It is so very, very, very nice to be able to say....ready for it??

NOTHING!!!

That's why we prep--for winter storms like this.:teehee:


----------



## Marcus (May 13, 2012)

The news said 300K at the peak lost power today in the DFW area. I saw a few tree limbs down this morning, but this really isn't what I'd consider a really bad storm. The precipitation quit by noon, and though it was cold, there was more ice on my car than I saw on the roads.

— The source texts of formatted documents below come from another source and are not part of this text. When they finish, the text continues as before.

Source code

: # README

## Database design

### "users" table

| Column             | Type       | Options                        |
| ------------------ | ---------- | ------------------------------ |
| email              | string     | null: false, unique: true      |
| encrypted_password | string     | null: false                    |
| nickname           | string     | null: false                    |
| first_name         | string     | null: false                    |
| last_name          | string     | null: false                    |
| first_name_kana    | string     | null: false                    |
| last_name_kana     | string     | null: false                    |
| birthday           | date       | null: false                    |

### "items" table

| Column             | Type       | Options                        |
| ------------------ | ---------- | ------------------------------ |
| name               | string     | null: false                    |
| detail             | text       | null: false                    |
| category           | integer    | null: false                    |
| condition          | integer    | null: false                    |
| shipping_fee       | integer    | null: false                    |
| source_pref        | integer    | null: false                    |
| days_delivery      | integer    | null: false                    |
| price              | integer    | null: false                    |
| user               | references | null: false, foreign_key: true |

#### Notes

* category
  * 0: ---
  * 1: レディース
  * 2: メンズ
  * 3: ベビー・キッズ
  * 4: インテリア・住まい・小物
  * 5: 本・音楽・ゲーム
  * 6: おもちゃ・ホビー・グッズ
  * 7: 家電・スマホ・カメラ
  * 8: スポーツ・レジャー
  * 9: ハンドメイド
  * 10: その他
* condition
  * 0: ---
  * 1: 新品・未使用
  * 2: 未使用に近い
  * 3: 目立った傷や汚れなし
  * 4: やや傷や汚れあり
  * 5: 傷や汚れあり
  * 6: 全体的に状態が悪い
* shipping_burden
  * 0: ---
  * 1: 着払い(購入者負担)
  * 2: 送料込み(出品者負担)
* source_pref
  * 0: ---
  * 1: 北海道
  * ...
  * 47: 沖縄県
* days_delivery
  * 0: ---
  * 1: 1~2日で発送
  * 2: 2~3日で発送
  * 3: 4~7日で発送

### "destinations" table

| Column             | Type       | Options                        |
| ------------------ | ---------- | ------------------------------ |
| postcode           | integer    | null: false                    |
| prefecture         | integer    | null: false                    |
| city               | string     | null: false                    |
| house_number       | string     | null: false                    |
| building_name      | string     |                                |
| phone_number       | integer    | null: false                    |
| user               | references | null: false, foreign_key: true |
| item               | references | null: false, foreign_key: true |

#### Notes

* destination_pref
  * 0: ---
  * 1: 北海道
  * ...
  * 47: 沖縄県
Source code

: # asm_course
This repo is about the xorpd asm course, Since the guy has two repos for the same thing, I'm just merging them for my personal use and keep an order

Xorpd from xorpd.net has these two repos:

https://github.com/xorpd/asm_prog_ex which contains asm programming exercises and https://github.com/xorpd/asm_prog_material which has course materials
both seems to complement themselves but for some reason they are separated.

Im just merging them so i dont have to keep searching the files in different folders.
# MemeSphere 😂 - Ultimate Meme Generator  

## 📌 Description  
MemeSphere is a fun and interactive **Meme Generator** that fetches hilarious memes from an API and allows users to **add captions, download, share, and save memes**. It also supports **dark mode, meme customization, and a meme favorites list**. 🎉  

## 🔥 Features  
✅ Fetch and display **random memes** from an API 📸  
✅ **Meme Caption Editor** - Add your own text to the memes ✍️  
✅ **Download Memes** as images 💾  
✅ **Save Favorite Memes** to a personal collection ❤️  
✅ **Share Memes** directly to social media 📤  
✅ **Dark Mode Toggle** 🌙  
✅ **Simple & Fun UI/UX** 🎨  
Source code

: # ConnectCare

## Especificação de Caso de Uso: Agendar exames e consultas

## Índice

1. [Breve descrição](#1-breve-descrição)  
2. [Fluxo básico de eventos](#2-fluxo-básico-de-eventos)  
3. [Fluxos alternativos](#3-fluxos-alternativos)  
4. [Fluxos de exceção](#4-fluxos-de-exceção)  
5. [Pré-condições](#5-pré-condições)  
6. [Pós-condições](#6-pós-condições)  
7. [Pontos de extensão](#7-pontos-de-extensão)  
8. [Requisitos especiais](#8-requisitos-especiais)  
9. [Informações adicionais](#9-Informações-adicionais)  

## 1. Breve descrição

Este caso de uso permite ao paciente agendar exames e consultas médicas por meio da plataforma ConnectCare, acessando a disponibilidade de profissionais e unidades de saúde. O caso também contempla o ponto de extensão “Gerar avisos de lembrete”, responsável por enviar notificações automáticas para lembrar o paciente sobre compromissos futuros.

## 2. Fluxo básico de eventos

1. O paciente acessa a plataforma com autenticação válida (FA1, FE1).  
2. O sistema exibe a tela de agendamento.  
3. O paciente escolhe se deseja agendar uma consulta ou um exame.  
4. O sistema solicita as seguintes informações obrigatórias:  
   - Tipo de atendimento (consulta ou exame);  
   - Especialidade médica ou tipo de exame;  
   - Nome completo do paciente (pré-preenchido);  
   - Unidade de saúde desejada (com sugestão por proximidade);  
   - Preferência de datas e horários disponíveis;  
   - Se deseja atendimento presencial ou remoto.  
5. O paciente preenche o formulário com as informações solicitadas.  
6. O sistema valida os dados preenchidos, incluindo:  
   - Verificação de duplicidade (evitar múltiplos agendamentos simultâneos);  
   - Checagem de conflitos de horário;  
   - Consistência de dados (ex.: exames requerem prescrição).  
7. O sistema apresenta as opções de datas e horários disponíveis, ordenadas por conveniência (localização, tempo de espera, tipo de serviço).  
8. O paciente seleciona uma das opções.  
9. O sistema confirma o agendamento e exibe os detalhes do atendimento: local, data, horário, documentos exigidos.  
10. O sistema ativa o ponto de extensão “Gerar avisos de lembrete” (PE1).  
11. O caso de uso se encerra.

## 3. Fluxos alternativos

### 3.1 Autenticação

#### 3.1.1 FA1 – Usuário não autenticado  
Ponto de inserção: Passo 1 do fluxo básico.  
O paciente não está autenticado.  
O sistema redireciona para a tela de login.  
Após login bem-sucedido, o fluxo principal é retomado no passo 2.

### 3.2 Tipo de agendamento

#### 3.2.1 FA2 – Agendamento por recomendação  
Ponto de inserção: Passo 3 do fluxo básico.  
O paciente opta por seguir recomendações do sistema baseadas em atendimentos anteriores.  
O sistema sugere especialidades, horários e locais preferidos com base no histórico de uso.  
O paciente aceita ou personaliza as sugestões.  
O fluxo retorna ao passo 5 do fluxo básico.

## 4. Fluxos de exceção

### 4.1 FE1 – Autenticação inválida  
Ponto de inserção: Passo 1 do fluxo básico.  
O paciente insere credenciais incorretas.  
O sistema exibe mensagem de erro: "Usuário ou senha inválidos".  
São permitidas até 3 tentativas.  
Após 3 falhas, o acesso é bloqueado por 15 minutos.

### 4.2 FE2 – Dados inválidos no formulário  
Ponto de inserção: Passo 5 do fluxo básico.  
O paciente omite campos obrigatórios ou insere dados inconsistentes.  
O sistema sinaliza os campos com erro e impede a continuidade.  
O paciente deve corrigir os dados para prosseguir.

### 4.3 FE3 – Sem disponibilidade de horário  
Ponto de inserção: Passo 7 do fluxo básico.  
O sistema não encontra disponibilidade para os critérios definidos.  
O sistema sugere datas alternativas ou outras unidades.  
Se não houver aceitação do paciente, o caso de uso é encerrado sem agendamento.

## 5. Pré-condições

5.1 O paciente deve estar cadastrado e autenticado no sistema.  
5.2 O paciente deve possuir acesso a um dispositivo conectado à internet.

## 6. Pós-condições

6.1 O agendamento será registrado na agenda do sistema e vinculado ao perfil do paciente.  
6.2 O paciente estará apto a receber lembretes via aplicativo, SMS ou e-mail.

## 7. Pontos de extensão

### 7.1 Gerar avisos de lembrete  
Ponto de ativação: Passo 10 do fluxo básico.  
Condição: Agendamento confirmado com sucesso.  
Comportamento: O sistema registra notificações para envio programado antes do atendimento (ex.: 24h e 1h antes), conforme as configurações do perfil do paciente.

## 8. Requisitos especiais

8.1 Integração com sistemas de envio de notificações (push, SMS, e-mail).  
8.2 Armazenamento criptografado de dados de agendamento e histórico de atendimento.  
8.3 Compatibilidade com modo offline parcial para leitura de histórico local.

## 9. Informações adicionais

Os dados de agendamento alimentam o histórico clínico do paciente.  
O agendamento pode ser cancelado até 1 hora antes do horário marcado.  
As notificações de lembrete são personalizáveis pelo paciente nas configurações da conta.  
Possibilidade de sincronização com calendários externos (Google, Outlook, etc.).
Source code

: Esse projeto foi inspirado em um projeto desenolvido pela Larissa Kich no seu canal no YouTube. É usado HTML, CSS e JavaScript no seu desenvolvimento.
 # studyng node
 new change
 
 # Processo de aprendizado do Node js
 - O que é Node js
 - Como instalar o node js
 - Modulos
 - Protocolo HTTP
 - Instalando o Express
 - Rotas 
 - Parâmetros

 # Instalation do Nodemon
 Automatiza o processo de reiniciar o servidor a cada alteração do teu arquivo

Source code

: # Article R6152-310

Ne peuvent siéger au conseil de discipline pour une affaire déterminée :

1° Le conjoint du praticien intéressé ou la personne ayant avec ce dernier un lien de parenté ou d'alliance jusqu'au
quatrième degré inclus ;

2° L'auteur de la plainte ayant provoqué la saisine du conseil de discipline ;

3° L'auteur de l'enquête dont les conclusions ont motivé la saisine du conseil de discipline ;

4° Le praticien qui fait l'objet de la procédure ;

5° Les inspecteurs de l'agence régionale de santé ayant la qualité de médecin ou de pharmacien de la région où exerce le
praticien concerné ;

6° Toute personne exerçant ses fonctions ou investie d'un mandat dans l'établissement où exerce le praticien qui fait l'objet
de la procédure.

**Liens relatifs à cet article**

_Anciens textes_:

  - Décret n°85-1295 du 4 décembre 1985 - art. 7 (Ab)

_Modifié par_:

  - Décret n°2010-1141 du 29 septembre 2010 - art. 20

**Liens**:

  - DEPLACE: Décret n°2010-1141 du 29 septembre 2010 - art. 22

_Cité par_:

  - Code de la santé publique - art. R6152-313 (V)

The worst I can recall was back in 1980 when we spent a week below freezing with the lows in the negative single digits though 1989 was close to that.


----------



## Ezmerelda (Oct 17, 2010)

GaryS said:


> I returned from a trip to East TX yesterday and decided to stop at Walmart to pick up a few fresh fruits and vegetables before I got home, and all I can say is...wow!


Hubby stopped at the store on his way home yesterday and took these pictures of the bread aisle:



















Both sides are stripped of everything except English muffins and hot dog buns.


----------



## Navajo (Mar 4, 2013)

OK... not to take anything away from you'all down south.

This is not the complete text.